And that , in turn, reminds me of the huge growth potential
China's auto market still has after years of hectic expansion.
I grew up in eastern China's Jiangsu province and have lived in
Shanghai for more than 20 years. Jiangsu and Shanghai are two of
the most developed areas in the country.
An express railway between Shanghai and Beijing that began
operating last year reduced the train ride between the cities to
five hours, so I decided to take the train.
When it left Shanghai and entered Jiangsu, I saw networks of
highways, many factory buildings and densely populated cities.
But when the train crossed the Yangtze River at Nanjing, in
Jiangsu, it was like entering a different country. On both sides of
the railway line were vast stretches of farmland that water
buffaloes and mules are still used to plow.

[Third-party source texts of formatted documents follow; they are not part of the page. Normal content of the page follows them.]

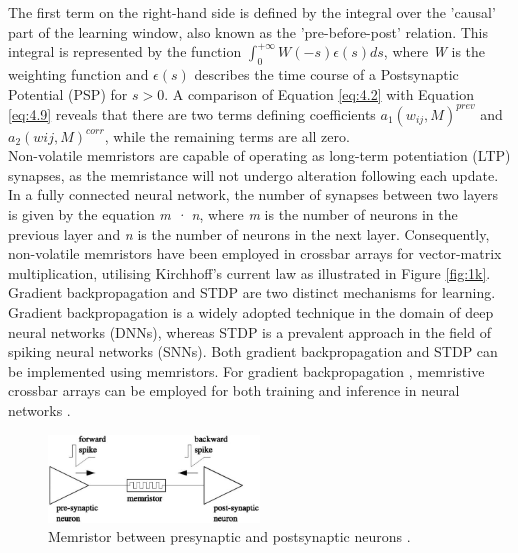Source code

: \noindent The first term on the right-hand side is defined by the integral over the 'causal' part of the learning window, also known as the 'pre-before-post' relation. This integral is represented by the function $\int_{0}^{+\infty } W(-s)\epsilon(s)ds$, where \textit{W} is the weighting function and $\epsilon (s)$ describes the time course of a Postsynaptic Potential (PSP) for $s > 0$. A comparison of Equation \ref{eq:4.2} with Equation \ref{eq:4.9} reveals that there are two terms defining coefficients $a_1(w_{ij},M)^{prev}$ and $a_2(wij,M)^{corr}$, while the remaining terms are all zero. \\

\noindent Non-volatile memristors are capable of operating as long-term potentiation (LTP) synapses, as the memristance will not undergo alteration following each update. In a fully connected neural network, the number of synapses between two layers is given by the equation \textit{m · n}, where \textit{m} is the number of neurons in the previous layer and \textit{n} is the number of neurons in the next layer. Consequently, non-volatile memristors have been employed in crossbar arrays for vector-matrix multiplication, utilising Kirchhoff's current law as illustrated in Figure \ref{fig:1k}. \\

\noindent Gradient backpropagation and STDP are two distinct mechanisms for learning. Gradient backpropagation is a widely adopted technique in the domain of deep neural networks (DNNs), whereas STDP is a prevalent approach in the field of spiking neural networks (SNNs). Both gradient backpropagation and STDP can be implemented using memristors. For gradient backpropagation \cite{hasan2017chip}, memristive crossbar arrays can be employed for both training and inference in neural networks \cite{ankit2019puma}.\\

\begin{figure}[htbp!] 
\centering    
\includegraphics[width=0.5\textwidth]{Chapter4/Figs/4b.png}
\caption[Memristor between presynaptic and postsynaptic neurons.]{Memristor between presynaptic and postsynaptic neurons \cite{huang2018memristor}.}
\label{fig:4b}
\end{figure}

The view remained more or less the same for the four-hour
passage through Shandong and Hebei provinces. But when we
approached Beijing, the modern metropolis suddenly loomed.

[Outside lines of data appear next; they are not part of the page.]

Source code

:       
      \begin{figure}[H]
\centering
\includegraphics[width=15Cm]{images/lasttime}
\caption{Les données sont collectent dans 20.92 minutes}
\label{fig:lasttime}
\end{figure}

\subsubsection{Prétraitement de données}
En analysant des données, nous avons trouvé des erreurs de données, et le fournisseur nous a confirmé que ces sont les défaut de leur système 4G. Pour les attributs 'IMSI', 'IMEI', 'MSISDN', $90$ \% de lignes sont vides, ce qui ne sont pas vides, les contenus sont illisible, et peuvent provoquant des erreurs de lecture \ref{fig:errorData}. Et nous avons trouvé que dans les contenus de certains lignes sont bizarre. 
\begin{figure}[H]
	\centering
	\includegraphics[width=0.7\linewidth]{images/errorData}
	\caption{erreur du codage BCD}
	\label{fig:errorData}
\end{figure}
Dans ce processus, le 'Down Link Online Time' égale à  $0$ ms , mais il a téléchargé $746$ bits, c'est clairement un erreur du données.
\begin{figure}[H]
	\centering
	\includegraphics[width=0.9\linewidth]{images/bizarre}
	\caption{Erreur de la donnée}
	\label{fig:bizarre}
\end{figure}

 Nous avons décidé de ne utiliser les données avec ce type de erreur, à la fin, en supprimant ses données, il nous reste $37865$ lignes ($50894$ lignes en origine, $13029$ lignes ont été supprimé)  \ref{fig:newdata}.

What a learning experience!
The last time I took a train to north China was in the 1970s,
when I was a kid. China was largely an agricultural economy at that
time, so rural areas looked the same everywhere.
The country has undergone tremendous economic growth since then.

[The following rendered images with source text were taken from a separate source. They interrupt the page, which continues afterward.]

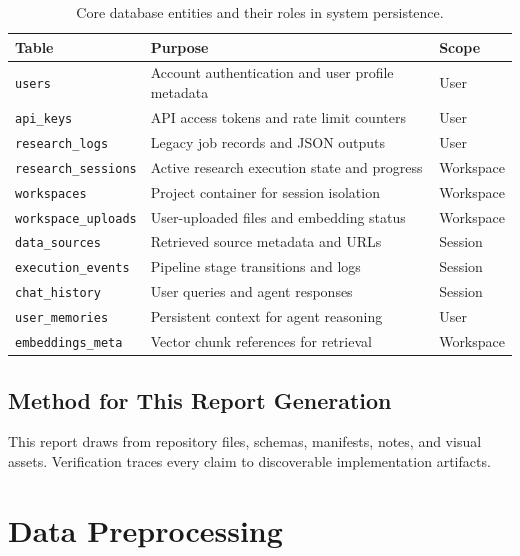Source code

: \documentclass[12pt, a4paper]{article}
\begin{document}
\begin{table}[H]
\centering
\caption{Core database entities and their roles in system persistence.}
\label{tab:db_entities}
\begin{tabular}{p{4.2cm}|p{7.5cm}|p{1.8cm}}
\toprule
\textbf{Table} & \textbf{Purpose} & \textbf{Scope} \\
\midrule
\texttt{users} & Account authentication and user profile metadata & User \\
\texttt{api\_keys} & API access tokens and rate limit counters & User \\
\texttt{research\_logs} & Legacy job records and JSON outputs & User \\
\texttt{research\_sessions} & Active research execution state and progress & Workspace \\
\texttt{workspaces} & Project container for session isolation & Workspace \\
\texttt{workspace\_uploads} & User-uploaded files and embedding status & Workspace \\
\texttt{data\_sources} & Retrieved source metadata and URLs & Session \\
\texttt{execution\_events} & Pipeline stage transitions and logs & Session \\
\texttt{chat\_history} & User queries and agent responses & Session \\
\texttt{user\_memories} & Persistent context for agent reasoning & User \\
\texttt{embeddings\_meta} & Vector chunk references for retrieval & Workspace \\
\bottomrule
\end{tabular}
\end{table}

\subsection{Method for This Report Generation}

This report draws from repository files, schemas, manifests, notes, and visual assets. Verification traces every claim to discoverable implementation artifacts.

\section{Data Preprocessing}
\end{document}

But its inland expanses lag far behind the coastal regions.
Though per-capital gross domestic product exceeds $12,000 in
Shanghai and Beijing, the typical worker earns only $4,000 in
Anhui, $5,000 in Hebei and $7,500 in Shandong. In tier-one cities
such as Beijing and Shanghai, car ownership has reached 70 vehicles
per 1,000 residents. But in tier-two regions like Hebei and
Shandong, the rate is only 29 per 1,000, according to LMC
Automotive, a market research company.
That means is that China's car market, already the world's
largest, still has tremendous potential. With industrialization
spreading inland, where labor is still cheap, the tier-two and
-three regions have become the new growth engine for autos.
When auto sales dropped in most tier-one regions last year, it
remained strong in tier-two and -three areas.
Judging by what I saw on the train last week, these regions will
lead China's auto market growth for many years.